Per adeguare il sistema italiano di diritto internazionale privato al nuovo istituto dell'unione civile tra persone dello stesso sesso, l'articolo 1, comma 28, lettera b) della legge n. 76 del 2016 ha delegato il governo ad adottare uno o più decreti legislativi di “modifica e riordino delle norme in materia di diritto internazionale privato, prevedendo l'applicazione della disciplina dell'unione civile tra persone dello stesso sesso regolata dalle leggi italiane alle coppie formate da persone dello stesso sesso che abbiano contratto all'estero matrimonio, unione civile o altro istituto analogo”.

A tanto il Governo ha provveduto con il decreto legislativo 19 gennaio 2017 n. 7 che ha inserito, nella legge 31 maggio 1995 n. 218, gli articoli 32-bis, 32-ter, 32-quater, e 32-quinquies e sostituito, con altra formulazione l'articolo 45, che disciplina il regime delle obbligazioni alimentari della famiglia.

Gli effetti “italiani” del matrimonio contratto all'estero - Atteso che in altri ordinamenti alla unione tra persone dello stesso sesso viene sempliciter dato il nome di matrimonio, il nuovo articolo 32-bis della legge n. 218 del 1995 precisa che il matrimonio contratto all'estero da cittadini italiani dello stesso sesso produce gli effetti dell'unione civile regolata dalla legge italiana.
Ciò, a nostro avviso, importa:
- da un lato, che tali matrimoni devono essere trascritti, presso lo stato civile italiano non nel registro dei matrimoni, ma in quello delle unioni civili;
- dall'altro, che è irrilevante l'epoca in cui il matrimonio è stato, all'estero, celebrato. Potranno, pertanto, essere trascritti tutti i matrimoni, tra persone dello stesso sesso, conclusi all'estero da cittadini italiani (con altri cittadini o con soggetti aventi una diversa cittadinanza) anche prima del 4 giugno 2016.

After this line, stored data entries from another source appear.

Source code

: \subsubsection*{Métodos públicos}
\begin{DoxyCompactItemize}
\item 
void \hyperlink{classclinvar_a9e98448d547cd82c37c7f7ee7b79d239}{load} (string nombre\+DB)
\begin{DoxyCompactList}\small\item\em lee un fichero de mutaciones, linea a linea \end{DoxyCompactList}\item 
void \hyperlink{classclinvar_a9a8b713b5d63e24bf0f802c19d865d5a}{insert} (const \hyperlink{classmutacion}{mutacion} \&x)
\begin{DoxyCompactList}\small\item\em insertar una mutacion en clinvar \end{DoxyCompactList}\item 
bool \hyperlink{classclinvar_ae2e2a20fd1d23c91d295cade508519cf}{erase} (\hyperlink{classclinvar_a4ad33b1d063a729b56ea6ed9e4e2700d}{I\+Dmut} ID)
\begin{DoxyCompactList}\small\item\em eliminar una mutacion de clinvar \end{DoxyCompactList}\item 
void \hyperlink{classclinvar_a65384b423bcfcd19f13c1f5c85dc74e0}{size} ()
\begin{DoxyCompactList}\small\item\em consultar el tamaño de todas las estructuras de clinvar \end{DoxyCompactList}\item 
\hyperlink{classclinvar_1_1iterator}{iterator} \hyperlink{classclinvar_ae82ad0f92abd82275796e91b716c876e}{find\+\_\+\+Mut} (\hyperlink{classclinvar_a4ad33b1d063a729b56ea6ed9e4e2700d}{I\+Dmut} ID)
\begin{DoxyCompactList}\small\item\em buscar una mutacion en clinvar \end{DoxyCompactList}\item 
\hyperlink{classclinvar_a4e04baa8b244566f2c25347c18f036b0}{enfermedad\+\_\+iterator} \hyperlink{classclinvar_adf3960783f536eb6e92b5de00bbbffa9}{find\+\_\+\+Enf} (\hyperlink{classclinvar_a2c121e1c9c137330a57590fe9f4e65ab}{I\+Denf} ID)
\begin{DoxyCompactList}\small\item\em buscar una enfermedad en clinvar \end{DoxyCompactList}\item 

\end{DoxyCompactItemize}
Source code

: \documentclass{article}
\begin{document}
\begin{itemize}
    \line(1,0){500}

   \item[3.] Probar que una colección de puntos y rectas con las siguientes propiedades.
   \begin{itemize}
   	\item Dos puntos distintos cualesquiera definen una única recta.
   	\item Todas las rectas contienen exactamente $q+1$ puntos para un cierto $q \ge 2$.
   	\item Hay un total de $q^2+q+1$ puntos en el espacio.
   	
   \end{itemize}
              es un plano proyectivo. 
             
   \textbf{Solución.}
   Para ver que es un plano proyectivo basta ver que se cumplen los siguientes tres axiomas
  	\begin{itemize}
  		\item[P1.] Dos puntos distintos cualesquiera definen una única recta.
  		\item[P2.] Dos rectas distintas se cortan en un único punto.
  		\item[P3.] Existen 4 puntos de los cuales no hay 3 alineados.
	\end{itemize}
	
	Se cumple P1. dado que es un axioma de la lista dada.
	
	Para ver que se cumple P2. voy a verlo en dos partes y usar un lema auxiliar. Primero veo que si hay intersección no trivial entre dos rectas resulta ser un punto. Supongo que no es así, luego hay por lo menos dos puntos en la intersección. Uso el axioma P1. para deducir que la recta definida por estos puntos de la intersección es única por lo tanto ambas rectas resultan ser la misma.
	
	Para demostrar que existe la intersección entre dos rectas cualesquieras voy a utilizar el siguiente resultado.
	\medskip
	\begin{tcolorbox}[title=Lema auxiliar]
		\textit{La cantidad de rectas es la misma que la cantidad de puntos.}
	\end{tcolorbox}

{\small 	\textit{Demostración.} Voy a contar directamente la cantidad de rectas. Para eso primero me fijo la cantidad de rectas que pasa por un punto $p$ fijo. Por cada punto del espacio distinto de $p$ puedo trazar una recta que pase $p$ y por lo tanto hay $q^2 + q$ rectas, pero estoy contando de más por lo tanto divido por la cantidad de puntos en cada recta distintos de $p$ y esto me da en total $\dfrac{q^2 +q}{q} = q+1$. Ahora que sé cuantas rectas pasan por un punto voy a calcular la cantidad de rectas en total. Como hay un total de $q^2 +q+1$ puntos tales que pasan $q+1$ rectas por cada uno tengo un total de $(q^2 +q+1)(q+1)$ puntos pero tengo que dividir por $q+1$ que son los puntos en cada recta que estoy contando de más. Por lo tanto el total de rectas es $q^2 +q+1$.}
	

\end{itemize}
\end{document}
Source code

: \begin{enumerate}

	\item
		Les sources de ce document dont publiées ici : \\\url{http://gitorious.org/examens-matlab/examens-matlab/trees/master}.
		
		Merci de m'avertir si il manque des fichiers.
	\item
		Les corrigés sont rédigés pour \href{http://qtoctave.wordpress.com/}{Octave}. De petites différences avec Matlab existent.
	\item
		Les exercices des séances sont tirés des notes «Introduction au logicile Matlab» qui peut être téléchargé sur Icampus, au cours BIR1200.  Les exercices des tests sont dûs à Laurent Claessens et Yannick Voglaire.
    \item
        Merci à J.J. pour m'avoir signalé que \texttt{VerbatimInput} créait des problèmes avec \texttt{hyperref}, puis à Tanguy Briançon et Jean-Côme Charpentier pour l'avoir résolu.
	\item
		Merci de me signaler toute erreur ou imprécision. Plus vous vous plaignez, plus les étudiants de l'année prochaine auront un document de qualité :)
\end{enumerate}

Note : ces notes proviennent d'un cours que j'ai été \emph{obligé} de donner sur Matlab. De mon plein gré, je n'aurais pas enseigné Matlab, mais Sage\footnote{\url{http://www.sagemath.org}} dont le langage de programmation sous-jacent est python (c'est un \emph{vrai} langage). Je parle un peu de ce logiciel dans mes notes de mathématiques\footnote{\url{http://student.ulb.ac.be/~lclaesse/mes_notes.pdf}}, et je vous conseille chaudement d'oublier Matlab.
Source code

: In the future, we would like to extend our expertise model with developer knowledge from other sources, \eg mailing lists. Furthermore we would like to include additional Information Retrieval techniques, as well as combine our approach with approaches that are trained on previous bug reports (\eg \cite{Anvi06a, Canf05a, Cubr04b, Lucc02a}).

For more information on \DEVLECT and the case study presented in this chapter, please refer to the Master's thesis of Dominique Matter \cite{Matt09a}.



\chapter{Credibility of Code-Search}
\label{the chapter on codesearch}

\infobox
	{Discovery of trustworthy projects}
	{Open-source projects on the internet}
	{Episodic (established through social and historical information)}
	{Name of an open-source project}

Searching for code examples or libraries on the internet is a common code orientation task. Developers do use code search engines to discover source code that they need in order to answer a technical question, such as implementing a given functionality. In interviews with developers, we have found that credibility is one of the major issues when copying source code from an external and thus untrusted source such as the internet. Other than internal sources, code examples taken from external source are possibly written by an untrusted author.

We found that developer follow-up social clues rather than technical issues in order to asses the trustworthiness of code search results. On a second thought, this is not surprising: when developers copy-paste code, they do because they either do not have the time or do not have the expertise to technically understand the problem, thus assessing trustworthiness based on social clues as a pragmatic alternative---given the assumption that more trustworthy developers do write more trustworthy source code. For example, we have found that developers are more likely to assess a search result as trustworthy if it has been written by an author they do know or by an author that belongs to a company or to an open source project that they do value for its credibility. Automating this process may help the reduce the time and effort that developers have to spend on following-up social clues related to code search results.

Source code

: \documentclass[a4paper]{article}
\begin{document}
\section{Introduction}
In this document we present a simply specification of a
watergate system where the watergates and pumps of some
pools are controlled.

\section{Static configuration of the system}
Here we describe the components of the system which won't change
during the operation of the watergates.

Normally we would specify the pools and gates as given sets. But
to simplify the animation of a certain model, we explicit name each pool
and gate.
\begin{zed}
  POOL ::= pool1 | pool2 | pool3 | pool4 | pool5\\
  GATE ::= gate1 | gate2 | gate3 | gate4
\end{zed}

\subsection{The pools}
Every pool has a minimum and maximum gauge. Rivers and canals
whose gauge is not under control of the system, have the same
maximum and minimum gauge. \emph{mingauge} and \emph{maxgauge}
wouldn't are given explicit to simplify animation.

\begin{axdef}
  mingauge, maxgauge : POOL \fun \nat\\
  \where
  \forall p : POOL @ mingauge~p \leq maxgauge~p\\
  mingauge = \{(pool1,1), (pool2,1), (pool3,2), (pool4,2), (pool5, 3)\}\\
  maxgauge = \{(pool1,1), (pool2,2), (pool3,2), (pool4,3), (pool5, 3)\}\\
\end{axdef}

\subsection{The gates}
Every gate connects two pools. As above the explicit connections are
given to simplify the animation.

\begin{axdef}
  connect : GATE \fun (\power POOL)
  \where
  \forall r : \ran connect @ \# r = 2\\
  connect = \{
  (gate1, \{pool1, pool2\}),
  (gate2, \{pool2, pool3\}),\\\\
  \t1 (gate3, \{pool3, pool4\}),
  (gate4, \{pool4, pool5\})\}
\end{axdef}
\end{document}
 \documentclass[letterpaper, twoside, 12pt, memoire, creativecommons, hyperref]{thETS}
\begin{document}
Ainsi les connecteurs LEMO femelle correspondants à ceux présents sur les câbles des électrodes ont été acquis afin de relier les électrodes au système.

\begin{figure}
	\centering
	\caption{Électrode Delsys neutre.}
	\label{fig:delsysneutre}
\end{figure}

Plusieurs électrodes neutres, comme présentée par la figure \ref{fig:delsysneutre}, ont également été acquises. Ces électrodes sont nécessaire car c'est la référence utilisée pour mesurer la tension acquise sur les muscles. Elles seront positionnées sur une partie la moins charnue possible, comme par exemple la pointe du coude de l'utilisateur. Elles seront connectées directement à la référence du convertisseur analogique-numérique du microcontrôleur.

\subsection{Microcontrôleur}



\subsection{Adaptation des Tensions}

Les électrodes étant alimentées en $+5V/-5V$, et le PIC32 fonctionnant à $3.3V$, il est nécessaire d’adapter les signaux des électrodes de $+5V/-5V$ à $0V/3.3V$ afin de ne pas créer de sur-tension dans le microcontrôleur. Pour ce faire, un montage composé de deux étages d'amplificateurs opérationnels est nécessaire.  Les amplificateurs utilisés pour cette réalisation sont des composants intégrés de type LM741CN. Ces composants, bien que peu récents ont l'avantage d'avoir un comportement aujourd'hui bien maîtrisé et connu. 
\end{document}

Le regole per l'unione di soggetti di differente nazionalità - In caso di matrimonio tra soggetti di differente nazionalità il Capo Quarto della legge n. 218 del 1995 (articoli 26-37), dedicato ai rapporti di famiglia, disciplina, nell'ordine, quanto al matrimonio, la promessa di matrimonio (articolo 26), le condizioni per contrarre matrimonio (articolo 27), la forma del matrimonio (articolo 28), i rapporti personale tra coniugi (articolo 29) e i rapporti patrimoniali tra coniugi (articolo 30).

Diversamente, in caso di unione civile, omesso ogni riferimento alla promessa dell'unione stessa [che quindi, anche ove – per ipotesi - intervenga è priva di qualsiasi rilevanza, come prevede, del resto per il matrimonio l'articolo 79 del Cc, e non produce neppure i limitati effetti di cui agli articoli 80 e 81 del Cc] la disciplina dell'unione civile tra persone maggiorenni dello stesso sesso di diversa nazionalità è contenuta in un solo articolo [articolo 32-ter della legge n. 218].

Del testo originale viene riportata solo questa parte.